Required action
Working through the entries below, find how many lines include "HasManufacturerOrPackerAddress", then write only that number.

[Stored data]

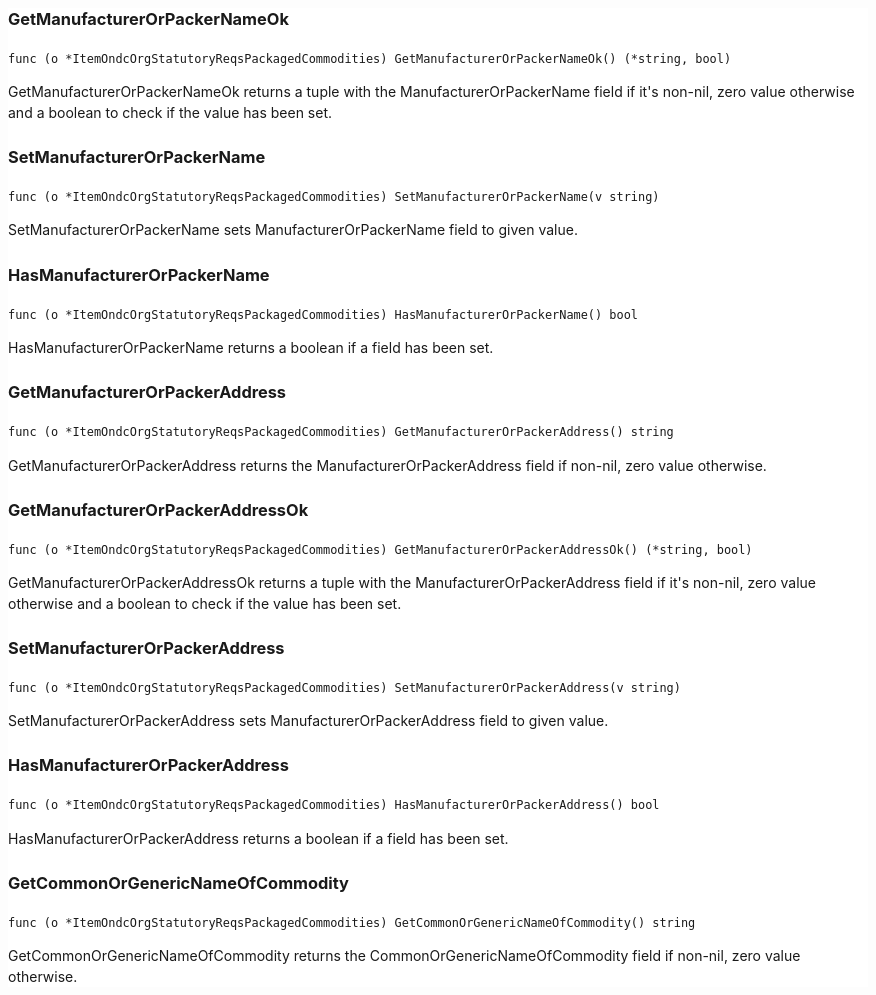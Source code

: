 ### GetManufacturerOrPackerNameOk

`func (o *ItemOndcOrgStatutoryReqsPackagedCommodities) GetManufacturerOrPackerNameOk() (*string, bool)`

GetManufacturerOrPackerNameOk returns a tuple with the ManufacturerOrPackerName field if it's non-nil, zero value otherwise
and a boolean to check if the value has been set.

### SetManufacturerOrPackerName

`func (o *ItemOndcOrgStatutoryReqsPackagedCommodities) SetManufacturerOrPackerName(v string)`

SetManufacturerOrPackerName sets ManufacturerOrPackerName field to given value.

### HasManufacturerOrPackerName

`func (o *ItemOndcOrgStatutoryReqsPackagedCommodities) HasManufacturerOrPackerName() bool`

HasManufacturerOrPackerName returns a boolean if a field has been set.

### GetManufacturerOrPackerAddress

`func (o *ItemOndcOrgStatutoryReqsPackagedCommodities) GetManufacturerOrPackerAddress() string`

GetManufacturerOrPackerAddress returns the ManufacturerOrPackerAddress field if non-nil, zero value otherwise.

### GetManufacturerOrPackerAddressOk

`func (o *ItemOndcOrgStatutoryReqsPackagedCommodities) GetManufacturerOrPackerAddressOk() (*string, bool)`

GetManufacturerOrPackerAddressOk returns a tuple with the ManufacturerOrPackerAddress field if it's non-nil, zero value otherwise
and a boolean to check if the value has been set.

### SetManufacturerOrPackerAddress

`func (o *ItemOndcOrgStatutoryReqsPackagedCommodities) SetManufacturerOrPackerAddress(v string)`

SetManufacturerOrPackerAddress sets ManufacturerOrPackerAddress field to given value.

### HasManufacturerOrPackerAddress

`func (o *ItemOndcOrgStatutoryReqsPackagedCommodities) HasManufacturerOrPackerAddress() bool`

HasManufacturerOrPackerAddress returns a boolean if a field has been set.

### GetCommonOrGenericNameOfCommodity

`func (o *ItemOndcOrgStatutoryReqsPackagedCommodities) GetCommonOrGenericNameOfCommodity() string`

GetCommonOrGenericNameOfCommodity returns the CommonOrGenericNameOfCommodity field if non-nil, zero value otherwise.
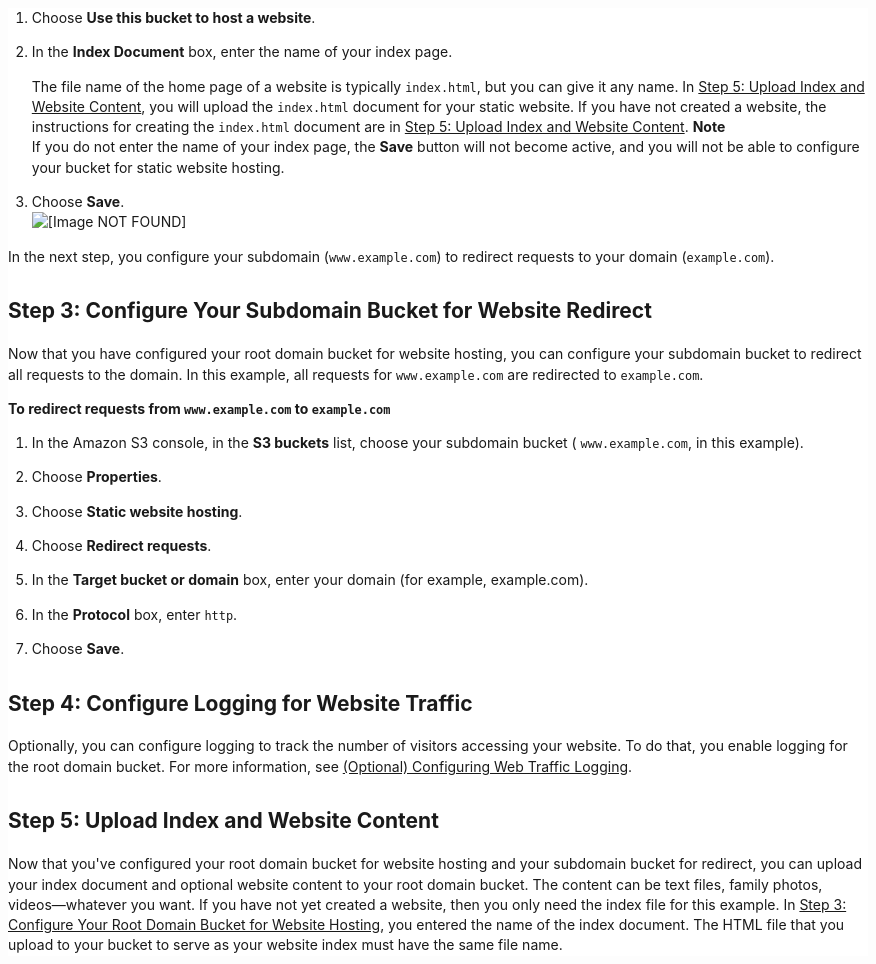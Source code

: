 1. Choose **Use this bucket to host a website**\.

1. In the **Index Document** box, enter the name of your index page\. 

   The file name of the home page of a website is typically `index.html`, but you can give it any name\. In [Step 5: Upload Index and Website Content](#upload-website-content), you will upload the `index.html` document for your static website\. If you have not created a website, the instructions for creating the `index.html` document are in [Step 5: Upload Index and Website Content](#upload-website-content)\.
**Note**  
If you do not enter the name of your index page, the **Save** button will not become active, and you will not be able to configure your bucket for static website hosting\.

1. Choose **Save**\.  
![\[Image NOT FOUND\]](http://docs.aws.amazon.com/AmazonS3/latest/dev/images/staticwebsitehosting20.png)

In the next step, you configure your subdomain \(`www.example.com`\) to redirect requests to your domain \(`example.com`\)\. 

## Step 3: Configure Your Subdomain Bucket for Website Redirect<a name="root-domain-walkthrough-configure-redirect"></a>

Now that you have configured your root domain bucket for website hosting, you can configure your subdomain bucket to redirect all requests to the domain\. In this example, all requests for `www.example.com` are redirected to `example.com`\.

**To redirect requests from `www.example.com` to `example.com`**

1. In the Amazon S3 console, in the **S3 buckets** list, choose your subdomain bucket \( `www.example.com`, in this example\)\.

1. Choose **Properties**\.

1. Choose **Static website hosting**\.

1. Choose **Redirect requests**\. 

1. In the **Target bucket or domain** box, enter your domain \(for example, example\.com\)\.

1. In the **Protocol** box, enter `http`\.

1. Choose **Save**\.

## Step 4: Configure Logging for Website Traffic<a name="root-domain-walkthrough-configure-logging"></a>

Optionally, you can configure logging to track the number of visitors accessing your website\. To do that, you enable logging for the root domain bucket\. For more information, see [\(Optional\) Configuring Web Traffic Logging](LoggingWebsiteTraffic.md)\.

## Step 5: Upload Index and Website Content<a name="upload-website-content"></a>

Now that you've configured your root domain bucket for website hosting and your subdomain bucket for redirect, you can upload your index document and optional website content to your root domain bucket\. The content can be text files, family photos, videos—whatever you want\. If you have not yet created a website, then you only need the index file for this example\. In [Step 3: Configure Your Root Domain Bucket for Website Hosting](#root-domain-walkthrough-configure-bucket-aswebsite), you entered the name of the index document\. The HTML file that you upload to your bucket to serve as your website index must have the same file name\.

Completed task
3